Главными причинами голода на Кубани стали засухи, в результате которых урожай 1932 года оказался небольшим, и план заготовки хлеба оказался сорван. Этому способствовали также низкая культура земледелия и отсутствие в достаточном количестве необходимых орудий для обработки земли. Несмотря на объективные причины, главными врагами недоимки хлеба были объявлены «кулаки» и «подкулачники», которые якобы сорвали заготовку. В целях «усиления хлебозаготовок» 22 октября 1932 года Политбюро ЦК ВКП(б) приняло решение о создании на Украине и Северном Кавказе чрезвычайных комиссий, а уже 4 ноября 1932 г. при активном участии членов комиссии ЦК ВКП(б) Северо-Кавказского крайкома ВКП(б) было принято постановление «О ходе хлебозаготовок и сева по районам Кубани». В преамбуле его говорилось о «позорном провале плана хлебозаготовок» и «боевой задаче» – сломить саботаж и уничтожить сопротивление. Большевики полагали, что жители кубанских станиц более крепкие и зажиточные, чем иногородние крестьяне или горцы, и смогут выполнить эти планы. А если это и вызовет голодовки, то так «контрреволюционному» казачеству и надо. Когда же казаки (как, впрочем, и иногородние) стали укрывать от санкционированных сверху изъятий последние остатки зерна, чтобы не умереть с голоду, то это было объявлено «кулацким саботажем хлебозаготовок».

Люди ели людей

К концу 1932 года по всем станицам и хуторам были созданы «комсоды» (комиссии содействия хлебозаготовкам). Комсоды начали поголовный обход дворов колхозников и единоличников, изымая весь хлеб подчистую, в том числе и из колхозных амбаров. Оставшиеся без еды люди были вынуждены есть собак, кошек, лягушек, траву…

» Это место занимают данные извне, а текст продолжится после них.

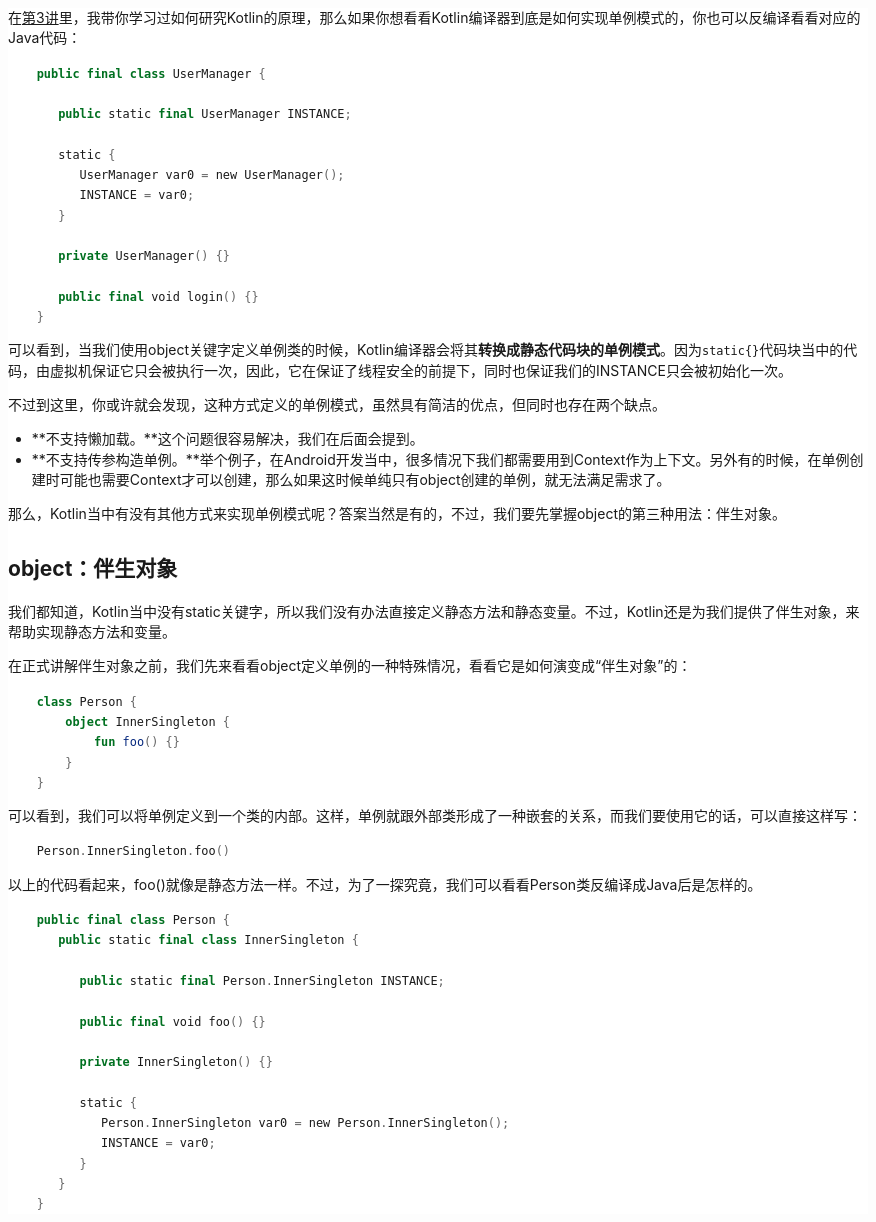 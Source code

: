 在[第3讲](https://time.geekbang.org/column/article/473529)里，我带你学习过如何研究Kotlin的原理，那么如果你想看看Kotlin编译器到底是如何实现单例模式的，你也可以反编译看看对应的Java代码：

```kotlin
    public final class UserManager {
    
       public static final UserManager INSTANCE; 
    
       static {
          UserManager var0 = new UserManager();
          INSTANCE = var0;
       }
    
       private UserManager() {}
    
       public final void login() {}
    }
```

可以看到，当我们使用object关键字定义单例类的时候，Kotlin编译器会将其**转换成静态代码块的单例模式**。因为`static{}`代码块当中的代码，由虚拟机保证它只会被执行一次，因此，它在保证了线程安全的前提下，同时也保证我们的INSTANCE只会被初始化一次。

不过到这里，你或许就会发现，这种方式定义的单例模式，虽然具有简洁的优点，但同时也存在两个缺点。

* **不支持懒加载。**这个问题很容易解决，我们在后面会提到。
* **不支持传参构造单例。**举个例子，在Android开发当中，很多情况下我们都需要用到Context作为上下文。另外有的时候，在单例创建时可能也需要Context才可以创建，那么如果这时候单纯只有object创建的单例，就无法满足需求了。

那么，Kotlin当中有没有其他方式来实现单例模式呢？答案当然是有的，不过，我们要先掌握object的第三种用法：伴生对象。

## object：伴生对象

我们都知道，Kotlin当中没有static关键字，所以我们没有办法直接定义静态方法和静态变量。不过，Kotlin还是为我们提供了伴生对象，来帮助实现静态方法和变量。

在正式讲解伴生对象之前，我们先来看看object定义单例的一种特殊情况，看看它是如何演变成“伴生对象”的：

```kotlin
    class Person {
        object InnerSingleton {
            fun foo() {}
        }
    }
```

可以看到，我们可以将单例定义到一个类的内部。这样，单例就跟外部类形成了一种嵌套的关系，而我们要使用它的话，可以直接这样写：

```kotlin
    Person.InnerSingleton.foo()
```

以上的代码看起来，foo\(\)就像是静态方法一样。不过，为了一探究竟，我们可以看看Person类反编译成Java后是怎样的。

```kotlin
    public final class Person {
       public static final class InnerSingleton {
    
          public static final Person.InnerSingleton INSTANCE;
    
          public final void foo() {}
    
          private InnerSingleton() {}
    
          static {
             Person.InnerSingleton var0 = new Person.InnerSingleton();
             INSTANCE = var0;
          }
       }
    }
```
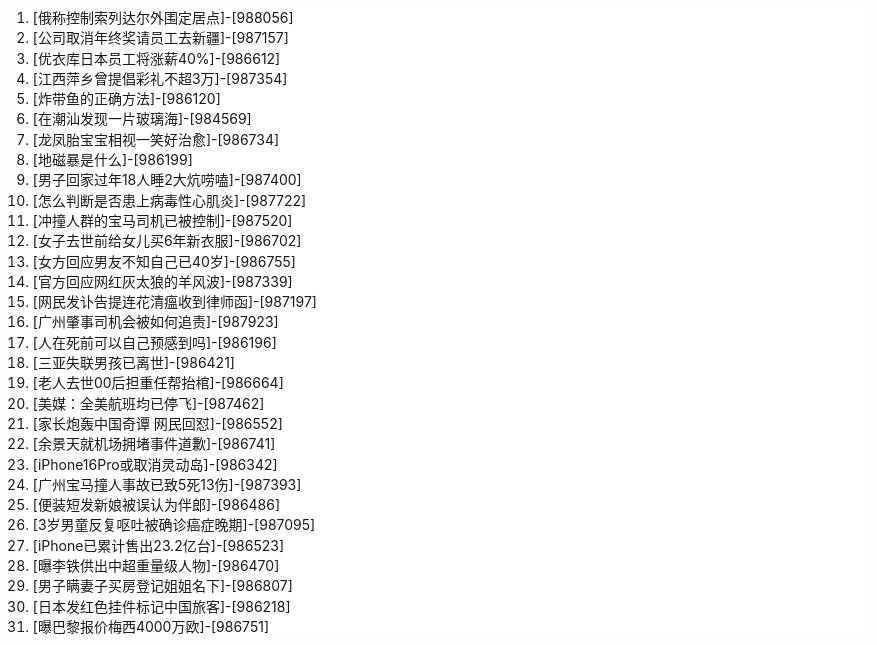 1. [俄称控制索列达尔外围定居点]-[988056]
1. [公司取消年终奖请员工去新疆]-[987157]
1. [优衣库日本员工将涨薪40%]-[986612]
1. [江西萍乡曾提倡彩礼不超3万]-[987354]
1. [炸带鱼的正确方法]-[986120]
1. [在潮汕发现一片玻璃海]-[984569]
1. [龙凤胎宝宝相视一笑好治愈]-[986734]
1. [地磁暴是什么]-[986199]
1. [男子回家过年18人睡2大炕唠嗑]-[987400]
1. [怎么判断是否患上病毒性心肌炎]-[987722]
1. [冲撞人群的宝马司机已被控制]-[987520]
1. [女子去世前给女儿买6年新衣服]-[986702]
1. [女方回应男友不知自己已40岁]-[986755]
1. [官方回应网红灰太狼的羊风波]-[987339]
1. [网民发讣告提连花清瘟收到律师函]-[987197]
1. [广州肇事司机会被如何追责]-[987923]
1. [人在死前可以自己预感到吗]-[986196]
1. [三亚失联男孩已离世]-[986421]
1. [老人去世00后担重任帮抬棺]-[986664]
1. [美媒：全美航班均已停飞]-[987462]
1. [家长炮轰中国奇谭 网民回怼]-[986552]
1. [余景天就机场拥堵事件道歉]-[986741]
1. [iPhone16Pro或取消灵动岛]-[986342]
1. [广州宝马撞人事故已致5死13伤]-[987393]
1. [便装短发新娘被误认为伴郎]-[986486]
1. [3岁男童反复呕吐被确诊癌症晚期]-[987095]
1. [iPhone已累计售出23.2亿台]-[986523]
1. [曝李铁供出中超重量级人物]-[986470]
1. [男子瞒妻子买房登记姐姐名下]-[986807]
1. [日本发红色挂件标记中国旅客]-[986218]
1. [曝巴黎报价梅西4000万欧]-[986751]
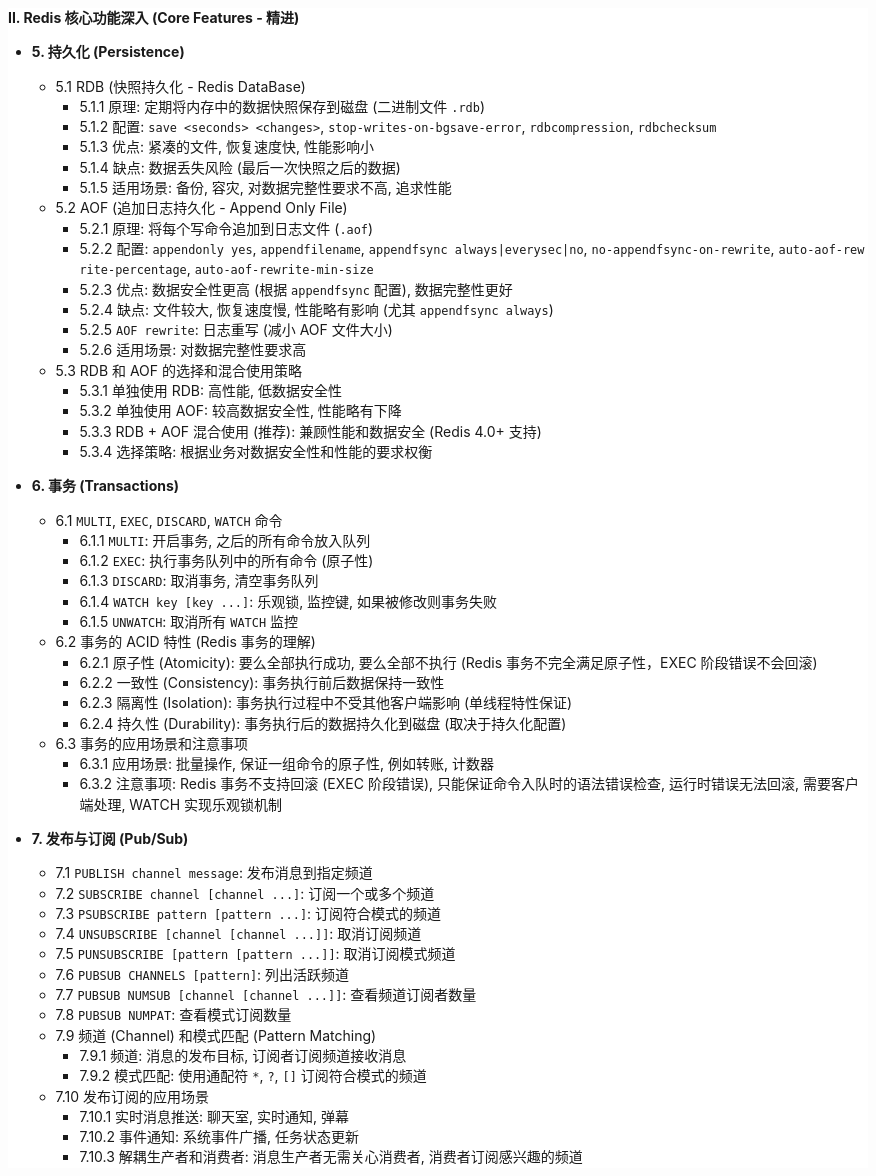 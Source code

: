 **II. Redis 核心功能深入 (Core Features - 精进)**

* **5. 持久化 (Persistence)**
    * 5.1 RDB (快照持久化 - Redis DataBase)
        * 5.1.1 原理:  定期将内存中的数据快照保存到磁盘 (二进制文件 `.rdb`)
        * 5.1.2 配置:  `save <seconds> <changes>`, `stop-writes-on-bgsave-error`, `rdbcompression`, `rdbchecksum`
        * 5.1.3 优点:  紧凑的文件, 恢复速度快, 性能影响小
        * 5.1.4 缺点:  数据丢失风险 (最后一次快照之后的数据)
        * 5.1.5 适用场景:  备份, 容灾, 对数据完整性要求不高, 追求性能
    * 5.2 AOF (追加日志持久化 - Append Only File)
        * 5.2.1 原理:  将每个写命令追加到日志文件 (`.aof`)
        * 5.2.2 配置:  `appendonly yes`, `appendfilename`, `appendfsync always|everysec|no`, `no-appendfsync-on-rewrite`, `auto-aof-rewrite-percentage`, `auto-aof-rewrite-min-size`
        * 5.2.3 优点:  数据安全性更高 (根据 `appendfsync` 配置), 数据完整性更好
        * 5.2.4 缺点:  文件较大, 恢复速度慢, 性能略有影响 (尤其 `appendfsync always`)
        * 5.2.5 `AOF rewrite`:  日志重写 (减小 AOF 文件大小)
        * 5.2.6 适用场景:  对数据完整性要求高
    * 5.3 RDB 和 AOF 的选择和混合使用策略
        * 5.3.1 单独使用 RDB:  高性能, 低数据安全性
        * 5.3.2 单独使用 AOF:  较高数据安全性, 性能略有下降
        * 5.3.3 RDB + AOF 混合使用 (推荐):  兼顾性能和数据安全 (Redis 4.0+ 支持)
        * 5.3.4 选择策略:  根据业务对数据安全性和性能的要求权衡

* **6. 事务 (Transactions)**
    * 6.1 `MULTI`, `EXEC`, `DISCARD`, `WATCH` 命令
        * 6.1.1 `MULTI`:  开启事务, 之后的所有命令放入队列
        * 6.1.2 `EXEC`:  执行事务队列中的所有命令 (原子性)
        * 6.1.3 `DISCARD`:  取消事务, 清空事务队列
        * 6.1.4 `WATCH key [key ...]`:  乐观锁, 监控键, 如果被修改则事务失败
        * 6.1.5 `UNWATCH`:  取消所有 `WATCH` 监控
    * 6.2 事务的 ACID 特性 (Redis 事务的理解)
        * 6.2.1 原子性 (Atomicity):  要么全部执行成功, 要么全部不执行 (Redis 事务不完全满足原子性，EXEC 阶段错误不会回滚)
        * 6.2.2 一致性 (Consistency):  事务执行前后数据保持一致性
        * 6.2.3 隔离性 (Isolation):  事务执行过程中不受其他客户端影响 (单线程特性保证)
        * 6.2.4 持久性 (Durability):  事务执行后的数据持久化到磁盘 (取决于持久化配置)
    * 6.3 事务的应用场景和注意事项
        * 6.3.1 应用场景:  批量操作, 保证一组命令的原子性, 例如转账, 计数器
        * 6.3.2 注意事项:  Redis 事务不支持回滚 (EXEC 阶段错误), 只能保证命令入队时的语法错误检查, 运行时错误无法回滚, 需要客户端处理,  WATCH 实现乐观锁机制

* **7. 发布与订阅 (Pub/Sub)**
    * 7.1 `PUBLISH channel message`:  发布消息到指定频道
    * 7.2 `SUBSCRIBE channel [channel ...]`:  订阅一个或多个频道
    * 7.3 `PSUBSCRIBE pattern [pattern ...]`:  订阅符合模式的频道
    * 7.4 `UNSUBSCRIBE [channel [channel ...]]`:  取消订阅频道
    * 7.5 `PUNSUBSCRIBE [pattern [pattern ...]]`:  取消订阅模式频道
    * 7.6 `PUBSUB CHANNELS [pattern]`:  列出活跃频道
    * 7.7 `PUBSUB NUMSUB [channel [channel ...]]`:  查看频道订阅者数量
    * 7.8 `PUBSUB NUMPAT`: 查看模式订阅数量
    * 7.9 频道 (Channel) 和模式匹配 (Pattern Matching)
        * 7.9.1 频道:  消息的发布目标, 订阅者订阅频道接收消息
        * 7.9.2 模式匹配:  使用通配符 `*`, `?`, `[]` 订阅符合模式的频道
    * 7.10 发布订阅的应用场景
        * 7.10.1 实时消息推送:  聊天室, 实时通知, 弹幕
        * 7.10.2 事件通知:  系统事件广播, 任务状态更新
        * 7.10.3 解耦生产者和消费者:  消息生产者无需关心消费者, 消费者订阅感兴趣的频道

К 1933 году в станице Динской из пятнадцати тысяч населения едва ли осталось пять. Богатая, утопающая в садах станица превратилась в пустошь из заброшенных, заросших бурьяном хат.

Автор многих книг, уроженец станицы Динской Дмитрий Иванович Степанченко, более двух десятков лет работавший корреспондентом ТАСС, так описывает в своей книге «Три побега» события 1933 года в нашей станице:

«…Меня, тогда беспризорного, могли покусать бродячие собаки, но еще страшнее было бы то, что меня могли поймать голодные земляки-станичники. Некоторые из них воровали тогда детей на улицах и в домах. Потом резали их, как овец или коз, а мясо ели сами или же продавали, как баранину на базаре. Людоедство в моей родной станице было!»

В то самое время, пока Дмитрий сидел с мамой в карцере, где шли допросы матери по случаю хищения коллективной собственности – сорока двух колосков недозрелой пшеницы, – в станице Динской разразилось неприятное для властей уголовное дело по факту каннибализма. О нем говорила вся станица, все ее жители. Даже сидельцы-арестанты карцера узнали об этом, поскольку произошло это неподалеку от центральной улицы.

Вот как это было. «…Ранним утром к жившим в ветхой хате пожилым супругам постучалась соседская пятилетняя девочка. Она тихим голосом попросила соли, сказав, что ее мама послала.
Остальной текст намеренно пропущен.